◆ Exercise prompt
Each line from the one containing "augmented with the" through the end of the data below is to be output verbatim, with no lines added or left out.

--

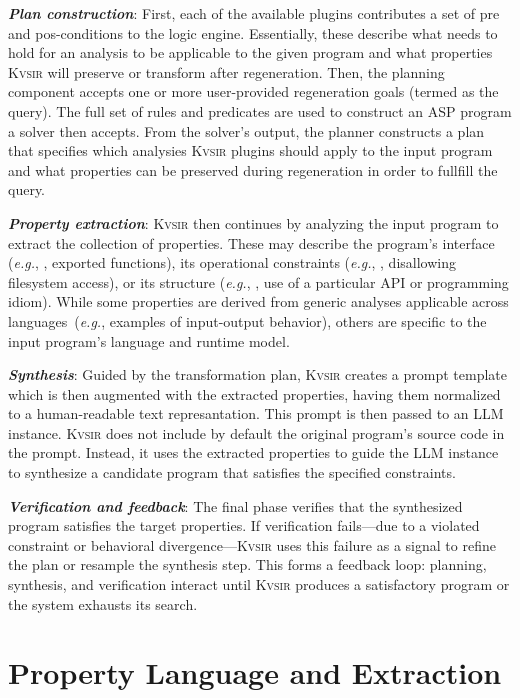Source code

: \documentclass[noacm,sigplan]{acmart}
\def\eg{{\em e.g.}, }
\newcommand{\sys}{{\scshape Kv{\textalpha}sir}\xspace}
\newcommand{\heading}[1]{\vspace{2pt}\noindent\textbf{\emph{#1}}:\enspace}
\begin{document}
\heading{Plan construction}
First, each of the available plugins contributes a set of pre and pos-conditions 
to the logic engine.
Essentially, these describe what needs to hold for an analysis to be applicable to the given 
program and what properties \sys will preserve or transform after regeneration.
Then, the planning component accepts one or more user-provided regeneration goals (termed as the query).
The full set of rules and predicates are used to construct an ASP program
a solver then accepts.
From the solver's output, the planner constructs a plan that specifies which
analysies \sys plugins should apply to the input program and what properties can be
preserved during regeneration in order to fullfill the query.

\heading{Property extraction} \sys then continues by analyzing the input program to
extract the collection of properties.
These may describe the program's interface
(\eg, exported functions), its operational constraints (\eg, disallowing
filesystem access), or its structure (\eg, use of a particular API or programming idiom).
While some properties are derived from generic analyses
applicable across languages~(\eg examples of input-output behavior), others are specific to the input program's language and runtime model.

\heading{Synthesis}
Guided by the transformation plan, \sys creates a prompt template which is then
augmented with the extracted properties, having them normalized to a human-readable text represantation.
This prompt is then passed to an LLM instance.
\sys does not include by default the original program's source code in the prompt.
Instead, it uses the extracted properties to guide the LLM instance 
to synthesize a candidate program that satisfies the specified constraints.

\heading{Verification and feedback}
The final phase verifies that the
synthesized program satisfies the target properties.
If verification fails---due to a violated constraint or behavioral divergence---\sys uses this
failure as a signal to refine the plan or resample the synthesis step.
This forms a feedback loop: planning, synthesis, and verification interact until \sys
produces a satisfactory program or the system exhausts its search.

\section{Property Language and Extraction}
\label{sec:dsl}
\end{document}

--

◆ Result of this exercise
augmented with the extracted properties, having them normalized to a human-readable text represantation.
This prompt is then passed to an LLM instance.
\sys does not include by default the original program's source code in the prompt.
Instead, it uses the extracted properties to guide the LLM instance 
to synthesize a candidate program that satisfies the specified constraints.

\heading{Verification and feedback}
The final phase verifies that the
synthesized program satisfies the target properties.
If verification fails---due to a violated constraint or behavioral divergence---\sys uses this
failure as a signal to refine the plan or resample the synthesis step.
This forms a feedback loop: planning, synthesis, and verification interact until \sys
produces a satisfactory program or the system exhausts its search.

\section{Property Language and Extraction}
\label{sec:dsl}
\end{document}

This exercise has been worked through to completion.